Zum Anspruch eines Studenten auf Rundfunkbeitragsbefreiung nach der allgemeinen Härtefallregelung des § 4 Abs. 6 Satz 1 RBStV, für den nach Ausschöpfung sämtlicher BAföG Förderungsmöglichkeiten kraft Gesetzes auch allgemeine Sozialleistungen zur Sicherung des Lebensunterhalts ausgeschlossen sind und dessen Einkünfte den sozialhilferechtlichen Regelsatz unterschreiten (hier verneint)

Tenor

Die Klage wird abgewiesen.

Die Kosten des Verfahrens trägt der Kläger.

Gerichtskosten werden nicht erhoben.

Tatbestand

Der Kläger begehrt die Befreiung von der Rundfunkbeitragspflicht.

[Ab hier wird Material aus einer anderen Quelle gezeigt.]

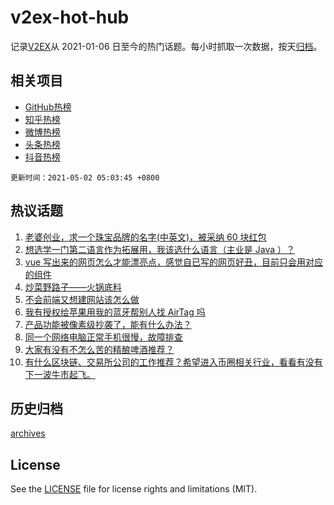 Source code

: # v2ex-hot-hub

 记录[V2EX](https://www.v2ex.com/)从 2021-01-06 日至今的热门话题。每小时抓取一次数据，按天[归档](archives)。
 
 ## 相关项目

- [GitHub热榜](https://github.com/snaildev/github-hot-hub)
- [知乎热榜](https://github.com/snaildev/zhihu-hot-hub)
- [微博热榜](https://github.com/snaildev/weibo-hot-hub)
- [头条热榜](https://github.com/snaildev/toutiao-hot-hub)
- [抖音热榜](https://github.com/snaildev/douyin-hot-hub)


 `更新时间：2021-05-02 05:03:45 +0800`

## 热议话题

1. [老婆创业，求一个珠宝品牌的名字(中英文)，被采纳 60 块红包](https://www.v2ex.com/t/774466)
1. [想选学一门第二语言作为拓展用，我该选什么语言（主业是 Java ）？](https://www.v2ex.com/t/774461)
1. [vue 写出来的网页怎么才能漂亮点，感觉自已写的网页好丑，目前只会用对应的组件](https://www.v2ex.com/t/774464)
1. [炒菜野路子——火锅底料](https://www.v2ex.com/t/774494)
1. [不会前端又想建网站该怎么做](https://www.v2ex.com/t/774468)
1. [我有授权给苹果用我的蓝牙帮别人找 AirTag 吗](https://www.v2ex.com/t/774501)
1. [产品功能被像素级抄袭了，能有什么办法？](https://www.v2ex.com/t/774550)
1. [同一个网络电脑正常手机很慢，故障排查](https://www.v2ex.com/t/774471)
1. [大家有没有不怎么苦的精酿啤酒推荐？](https://www.v2ex.com/t/774496)
1. [有什么区块链、交易所公司的工作推荐？希望进入币圈相关行业，看看有没有下一波牛市起飞。](https://www.v2ex.com/t/774516)

## 历史归档

[archives](archives)

## License

See the [LICENSE](LICENSE) file for license rights and limitations (MIT).

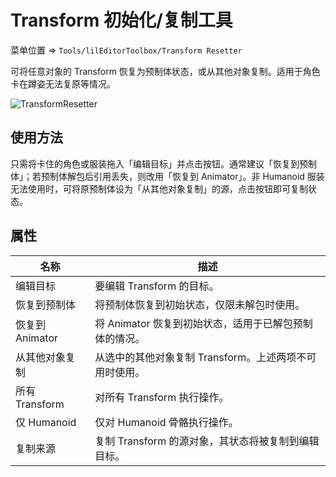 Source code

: ﻿# Transform 初始化/复制工具

菜单位置 => `Tools/lilEditorToolbox/Transform Resetter`

可将任意对象的 Transform 恢复为预制体状态，或从其他对象复制。适用于角色卡在蹲姿无法复原等情况。

![TransformResetter](/images/zh_Hans/EditorWindow/TransformResetter.png "TransformResetter")
## 使用方法

只需将卡住的角色或服装拖入「编辑目标」并点击按钮。通常建议「恢复到预制体」；若预制体解包后引用丢失，则改用「恢复到 Animator」。非 Humanoid 服装无法使用时，可将原预制体设为「从其他对象复制」的源，点击按钮即可复制状态。

## 属性

|名称|描述|
|-|-|
|编辑目标|要编辑 Transform 的目标。|
|恢复到预制体|将预制体恢复到初始状态，仅限未解包时使用。|
|恢复到 Animator|将 Animator 恢复到初始状态，适用于已解包预制体的情况。|
|从其他对象复制|从选中的其他对象复制 Transform。上述两项不可用时使用。|
|所有 Transform|对所有 Transform 执行操作。|
|仅 Humanoid|仅对 Humanoid 骨骼执行操作。|
|复制来源|复制 Transform 的源对象，其状态将被复制到编辑目标。|

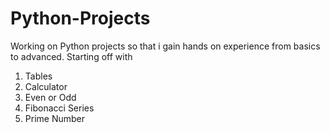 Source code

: # Python-Projects
Working on Python projects so that i gain hands on experience from basics to advanced.
Starting off with 
1. Tables
2. Calculator
3. Even or Odd
4. Fibonacci Series
5. Prime Number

Der seit April 2013 unter der Teilnehmernummer ... als Beitragsschuldner geführte Kläger beantragte mit Schreiben vom 26. Mai 2013, beim Beklagten am 20. Juni 2013 eingegangen, Beitragsbefreiung nach § 4 Abs. 6 des Rundfunkbeitragsstaatsvertrages (RBStV). Dabei legte er eine Studienbescheinigung für den Zeitraum vom 1. April bis zum 30. September 2013 vor und wies darauf hin, dass er wegen Überschreitung der Förderungshöchstdauer keine Ausbildungsförderung nach dem Bundesausbildungsförderungsgesetz (BAföG) mehr erhalte. Sein Einkommen liege bei monatlich knapp 400,-- Euro und damit unter den für Sozialhilfeleistungen geltenden Einkommensgrenzen. Von SGB II-Leistungen sei er gemäß § 7 Abs. 5 SGB II ausgeschlossen. Einen entsprechenden Sozialleistungsbescheid könne er daher nicht vorlegen.

Mit Bescheid vom 31. Juli 2013 lehnte der Beklagte den Antrag auf Befreiung von der Rundfunkbeitragspflicht ab. Der Kläger habe nicht nachgewiesen, dass ihm eine der in § 4 Abs. 1 RBStV genannten Sozialleistungen wegen Einkommensüberschreitung verwehrt worden sei. Die Voraussetzungen für die Befreiung aufgrund eines besonderen Härtefalls seien ebenfalls nicht erfüllt.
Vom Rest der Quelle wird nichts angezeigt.